- Opening Delimiter -

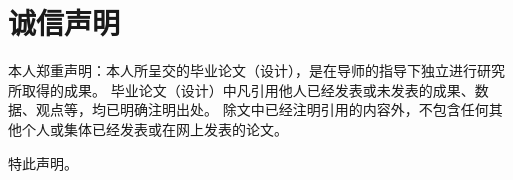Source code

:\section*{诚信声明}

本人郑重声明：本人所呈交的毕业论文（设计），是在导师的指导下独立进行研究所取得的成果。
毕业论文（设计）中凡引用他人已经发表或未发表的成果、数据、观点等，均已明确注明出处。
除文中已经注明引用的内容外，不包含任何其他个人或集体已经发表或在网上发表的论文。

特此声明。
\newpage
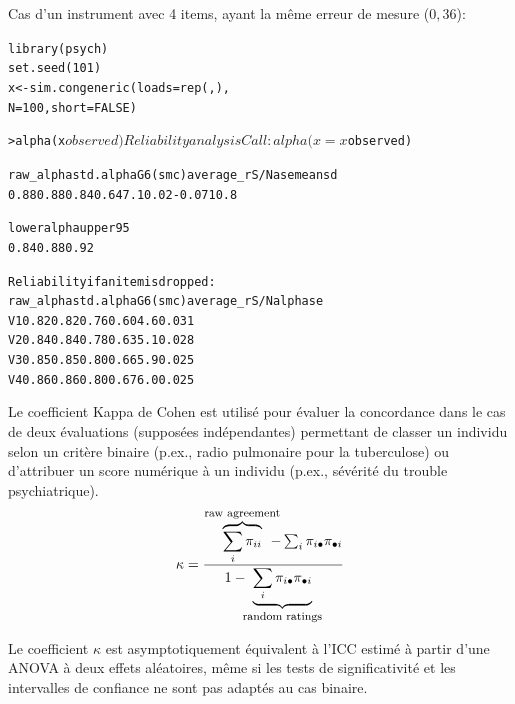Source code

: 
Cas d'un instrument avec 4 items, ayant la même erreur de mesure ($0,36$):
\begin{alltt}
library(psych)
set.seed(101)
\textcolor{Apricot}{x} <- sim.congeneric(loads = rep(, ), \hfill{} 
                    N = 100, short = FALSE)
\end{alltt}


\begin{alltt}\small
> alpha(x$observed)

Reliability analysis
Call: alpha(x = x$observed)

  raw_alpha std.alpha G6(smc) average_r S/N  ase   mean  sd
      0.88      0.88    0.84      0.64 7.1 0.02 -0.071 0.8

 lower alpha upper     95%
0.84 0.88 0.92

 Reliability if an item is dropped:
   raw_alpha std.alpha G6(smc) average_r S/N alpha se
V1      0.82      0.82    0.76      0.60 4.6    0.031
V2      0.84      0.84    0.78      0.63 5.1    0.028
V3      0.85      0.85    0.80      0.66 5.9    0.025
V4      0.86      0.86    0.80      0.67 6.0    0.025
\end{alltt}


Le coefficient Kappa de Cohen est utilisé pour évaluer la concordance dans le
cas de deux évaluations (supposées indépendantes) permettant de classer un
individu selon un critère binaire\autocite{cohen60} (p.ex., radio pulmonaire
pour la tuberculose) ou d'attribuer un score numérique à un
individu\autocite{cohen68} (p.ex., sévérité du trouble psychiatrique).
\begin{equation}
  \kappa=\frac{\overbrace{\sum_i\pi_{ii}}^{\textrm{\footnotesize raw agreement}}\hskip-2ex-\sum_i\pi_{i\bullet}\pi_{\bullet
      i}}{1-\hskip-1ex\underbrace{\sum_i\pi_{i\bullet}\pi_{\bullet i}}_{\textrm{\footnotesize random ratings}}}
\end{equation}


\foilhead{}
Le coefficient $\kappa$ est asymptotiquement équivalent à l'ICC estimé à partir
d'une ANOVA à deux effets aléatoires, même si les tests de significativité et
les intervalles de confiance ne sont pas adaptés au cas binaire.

- Closing Delimiter -

> **Description of the task**: An exact reproduction of the material is needed, without its images.

> **The answer**:
Source code

:\section*{诚信声明}

本人郑重声明：本人所呈交的毕业论文（设计），是在导师的指导下独立进行研究所取得的成果。
毕业论文（设计）中凡引用他人已经发表或未发表的成果、数据、观点等，均已明确注明出处。
除文中已经注明引用的内容外，不包含任何其他个人或集体已经发表或在网上发表的论文。

特此声明。
\newpage
Source code

: 
Cas d'un instrument avec 4 items, ayant la même erreur de mesure ($0,36$):
\begin{alltt}
library(psych)
set.seed(101)
\textcolor{Apricot}{x} <- sim.congeneric(loads = rep(, ), \hfill{} 
                    N = 100, short = FALSE)
\end{alltt}


\begin{alltt}\small
> alpha(x$observed)

Reliability analysis
Call: alpha(x = x$observed)

  raw_alpha std.alpha G6(smc) average_r S/N  ase   mean  sd
      0.88      0.88    0.84      0.64 7.1 0.02 -0.071 0.8

 lower alpha upper     95%
0.84 0.88 0.92

 Reliability if an item is dropped:
   raw_alpha std.alpha G6(smc) average_r S/N alpha se
V1      0.82      0.82    0.76      0.60 4.6    0.031
V2      0.84      0.84    0.78      0.63 5.1    0.028
V3      0.85      0.85    0.80      0.66 5.9    0.025
V4      0.86      0.86    0.80      0.67 6.0    0.025
\end{alltt}


Le coefficient Kappa de Cohen est utilisé pour évaluer la concordance dans le
cas de deux évaluations (supposées indépendantes) permettant de classer un
individu selon un critère binaire\autocite{cohen60} (p.ex., radio pulmonaire
pour la tuberculose) ou d'attribuer un score numérique à un
individu\autocite{cohen68} (p.ex., sévérité du trouble psychiatrique).
\begin{equation}
  \kappa=\frac{\overbrace{\sum_i\pi_{ii}}^{\textrm{\footnotesize raw agreement}}\hskip-2ex-\sum_i\pi_{i\bullet}\pi_{\bullet
      i}}{1-\hskip-1ex\underbrace{\sum_i\pi_{i\bullet}\pi_{\bullet i}}_{\textrm{\footnotesize random ratings}}}
\end{equation}


\foilhead{}
Le coefficient $\kappa$ est asymptotiquement équivalent à l'ICC estimé à partir
d'une ANOVA à deux effets aléatoires, même si les tests de significativité et
les intervalles de confiance ne sont pas adaptés au cas binaire.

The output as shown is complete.